Task to complete.
Down to the last line, set down the material below exactly, excluding pictures.

Data.
┄┄┄┄┄┄┄┄┄┄┄┄┄┄┄┄┄┄┄┄
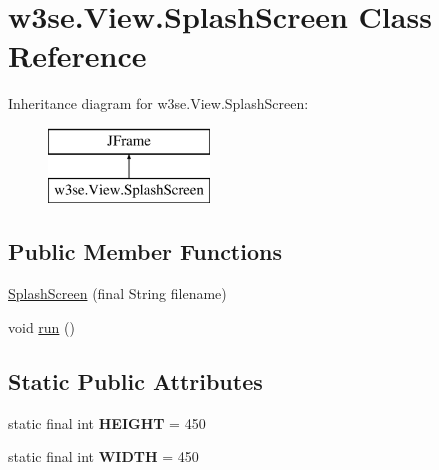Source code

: \hypertarget{classw3se_1_1_view_1_1_splash_screen}{\section{w3se.\-View.\-Splash\-Screen Class Reference}
\label{classw3se_1_1_view_1_1_splash_screen}
}
Inheritance diagram for w3se.\-View.\-Splash\-Screen\-:\begin{figure}[H]
\begin{center}
\leavevmode
\includegraphics[height=2.000000cm]{classw3se_1_1_view_1_1_splash_screen}
\end{center}
\end{figure}
\subsection*{Public Member Functions}
\begin{DoxyCompactItemize}
\item 
\hyperlink{classw3se_1_1_view_1_1_splash_screen_a322a3385deab9ae2feb4ad450557b13b}{Splash\-Screen} (final String filename)
\item 
void \hyperlink{classw3se_1_1_view_1_1_splash_screen_aa3ca8ac2ae774ac08b24db67b761ae4f}{run} ()
\end{DoxyCompactItemize}
\subsection*{Static Public Attributes}
\begin{DoxyCompactItemize}
\item 
\hypertarget{classw3se_1_1_view_1_1_splash_screen_acba10e25269498505645179695d7fcc0}{static final int {\bfseries H\-E\-I\-G\-H\-T} = 450}\label{classw3se_1_1_view_1_1_splash_screen_acba10e25269498505645179695d7fcc0}

\item 
\hypertarget{classw3se_1_1_view_1_1_splash_screen_a6690abc44d77c14834d24c2f48ef2bd1}{static final int {\bfseries W\-I\-D\-T\-H} = 450}\label{classw3se_1_1_view_1_1_splash_screen_a6690abc44d77c14834d24c2f48ef2bd1}

\end{DoxyCompactItemize}


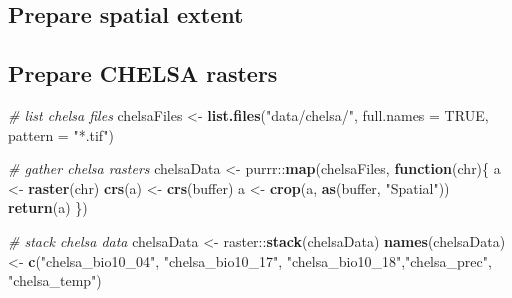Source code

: \documentclass[]{article}
\newenvironment{Shaded}{}{}
\newcommand{\CommentTok}[1]{\textcolor[rgb]{0.38,0.63,0.69}{\textit{#1}}}
\newcommand{\ControlFlowTok}[1]{\textcolor[rgb]{0.00,0.44,0.13}{\textbf{#1}}}
\newcommand{\DataTypeTok}[1]{\textcolor[rgb]{0.56,0.13,0.00}{#1}}
\newcommand{\DecValTok}[1]{\textcolor[rgb]{0.25,0.63,0.44}{#1}}
\newcommand{\FloatTok}[1]{\textcolor[rgb]{0.25,0.63,0.44}{#1}}
\newcommand{\KeywordTok}[1]{\textcolor[rgb]{0.00,0.44,0.13}{\textbf{#1}}}
\newcommand{\NormalTok}[1]{#1}
\newcommand{\OperatorTok}[1]{\textcolor[rgb]{0.40,0.40,0.40}{#1}}
\newcommand{\OtherTok}[1]{\textcolor[rgb]{0.00,0.44,0.13}{#1}}
\newcommand{\StringTok}[1]{\textcolor[rgb]{0.25,0.44,0.63}{#1}}
\begin{document}
\hypertarget{prepare-spatial-extent}{%
\subsection{Prepare spatial extent}\label{prepare-spatial-extent}}

\begin{Shaded}
\end{Shaded}

\hypertarget{prepare-chelsa-rasters}{%
\subsection{Prepare CHELSA rasters}\label{prepare-chelsa-rasters}}

\begin{Shaded}
\begin{Highlighting}[]
\CommentTok{# list chelsa files}
\NormalTok{chelsaFiles <-}\StringTok{ }\KeywordTok{list.files}\NormalTok{(}\StringTok{"data/chelsa/"}\NormalTok{, }\DataTypeTok{full.names =} \OtherTok{TRUE}\NormalTok{, }\DataTypeTok{pattern =} \StringTok{"*.tif"}\NormalTok{)}

\CommentTok{# gather chelsa rasters}
\NormalTok{chelsaData <-}\StringTok{ }\NormalTok{purrr}\OperatorTok{::}\KeywordTok{map}\NormalTok{(chelsaFiles, }\ControlFlowTok{function}\NormalTok{(chr)\{}
\NormalTok{  a <-}\StringTok{ }\KeywordTok{raster}\NormalTok{(chr)}
  \KeywordTok{crs}\NormalTok{(a) <-}\StringTok{ }\KeywordTok{crs}\NormalTok{(buffer)}
\NormalTok{  a <-}\StringTok{ }\KeywordTok{crop}\NormalTok{(a, }\KeywordTok{as}\NormalTok{(buffer, }\StringTok{"Spatial"}\NormalTok{))}
  \KeywordTok{return}\NormalTok{(a)}
\NormalTok{\})}

\CommentTok{# stack chelsa data}
\NormalTok{chelsaData <-}\StringTok{ }\NormalTok{raster}\OperatorTok{::}\KeywordTok{stack}\NormalTok{(chelsaData)}
\KeywordTok{names}\NormalTok{(chelsaData) <-}\StringTok{ }\KeywordTok{c}\NormalTok{(}\StringTok{"chelsa_bio10_04"}\NormalTok{, }\StringTok{"chelsa_bio10_17"}\NormalTok{, }\StringTok{"chelsa_bio10_18"}\NormalTok{,}\StringTok{"chelsa_prec"}\NormalTok{, }\StringTok{"chelsa_temp"}\NormalTok{)}
\end{Highlighting}
\end{Shaded}
\end{document}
┄┄┄┄┄┄┄┄┄┄┄┄┄┄┄┄┄┄┄┄
Exercise solution.
Source code

: \hypertarget{classw3se_1_1_view_1_1_splash_screen}{\section{w3se.\-View.\-Splash\-Screen Class Reference}
\label{classw3se_1_1_view_1_1_splash_screen}
}
Inheritance diagram for w3se.\-View.\-Splash\-Screen\-:\begin{figure}[H]
\begin{center}
\leavevmode
\includegraphics[height=2.000000cm]{classw3se_1_1_view_1_1_splash_screen}
\end{center}
\end{figure}
\subsection*{Public Member Functions}
\begin{DoxyCompactItemize}
\item 
\hyperlink{classw3se_1_1_view_1_1_splash_screen_a322a3385deab9ae2feb4ad450557b13b}{Splash\-Screen} (final String filename)
\item 
void \hyperlink{classw3se_1_1_view_1_1_splash_screen_aa3ca8ac2ae774ac08b24db67b761ae4f}{run} ()
\end{DoxyCompactItemize}
\subsection*{Static Public Attributes}
\begin{DoxyCompactItemize}
\item 
\hypertarget{classw3se_1_1_view_1_1_splash_screen_acba10e25269498505645179695d7fcc0}{static final int {\bfseries H\-E\-I\-G\-H\-T} = 450}\label{classw3se_1_1_view_1_1_splash_screen_acba10e25269498505645179695d7fcc0}

\item 
\hypertarget{classw3se_1_1_view_1_1_splash_screen_a6690abc44d77c14834d24c2f48ef2bd1}{static final int {\bfseries W\-I\-D\-T\-H} = 450}\label{classw3se_1_1_view_1_1_splash_screen_a6690abc44d77c14834d24c2f48ef2bd1}

\end{DoxyCompactItemize}


Source code

: \documentclass[]{article}
\newenvironment{Shaded}{}{}
\newcommand{\CommentTok}[1]{\textcolor[rgb]{0.38,0.63,0.69}{\textit{#1}}}
\newcommand{\ControlFlowTok}[1]{\textcolor[rgb]{0.00,0.44,0.13}{\textbf{#1}}}
\newcommand{\DataTypeTok}[1]{\textcolor[rgb]{0.56,0.13,0.00}{#1}}
\newcommand{\DecValTok}[1]{\textcolor[rgb]{0.25,0.63,0.44}{#1}}
\newcommand{\FloatTok}[1]{\textcolor[rgb]{0.25,0.63,0.44}{#1}}
\newcommand{\KeywordTok}[1]{\textcolor[rgb]{0.00,0.44,0.13}{\textbf{#1}}}
\newcommand{\NormalTok}[1]{#1}
\newcommand{\OperatorTok}[1]{\textcolor[rgb]{0.40,0.40,0.40}{#1}}
\newcommand{\OtherTok}[1]{\textcolor[rgb]{0.00,0.44,0.13}{#1}}
\newcommand{\StringTok}[1]{\textcolor[rgb]{0.25,0.44,0.63}{#1}}
\begin{document}
\hypertarget{prepare-spatial-extent}{%
\subsection{Prepare spatial extent}\label{prepare-spatial-extent}}

\begin{Shaded}
\end{Shaded}

\hypertarget{prepare-chelsa-rasters}{%
\subsection{Prepare CHELSA rasters}\label{prepare-chelsa-rasters}}

\begin{Shaded}
\begin{Highlighting}[]
\CommentTok{# list chelsa files}
\NormalTok{chelsaFiles <-}\StringTok{ }\KeywordTok{list.files}\NormalTok{(}\StringTok{"data/chelsa/"}\NormalTok{, }\DataTypeTok{full.names =} \OtherTok{TRUE}\NormalTok{, }\DataTypeTok{pattern =} \StringTok{"*.tif"}\NormalTok{)}

\CommentTok{# gather chelsa rasters}
\NormalTok{chelsaData <-}\StringTok{ }\NormalTok{purrr}\OperatorTok{::}\KeywordTok{map}\NormalTok{(chelsaFiles, }\ControlFlowTok{function}\NormalTok{(chr)\{}
\NormalTok{  a <-}\StringTok{ }\KeywordTok{raster}\NormalTok{(chr)}
  \KeywordTok{crs}\NormalTok{(a) <-}\StringTok{ }\KeywordTok{crs}\NormalTok{(buffer)}
\NormalTok{  a <-}\StringTok{ }\KeywordTok{crop}\NormalTok{(a, }\KeywordTok{as}\NormalTok{(buffer, }\StringTok{"Spatial"}\NormalTok{))}
  \KeywordTok{return}\NormalTok{(a)}
\NormalTok{\})}

\CommentTok{# stack chelsa data}
\NormalTok{chelsaData <-}\StringTok{ }\NormalTok{raster}\OperatorTok{::}\KeywordTok{stack}\NormalTok{(chelsaData)}
\KeywordTok{names}\NormalTok{(chelsaData) <-}\StringTok{ }\KeywordTok{c}\NormalTok{(}\StringTok{"chelsa_bio10_04"}\NormalTok{, }\StringTok{"chelsa_bio10_17"}\NormalTok{, }\StringTok{"chelsa_bio10_18"}\NormalTok{,}\StringTok{"chelsa_prec"}\NormalTok{, }\StringTok{"chelsa_temp"}\NormalTok{)}
\end{Highlighting}
\end{Shaded}
\end{document}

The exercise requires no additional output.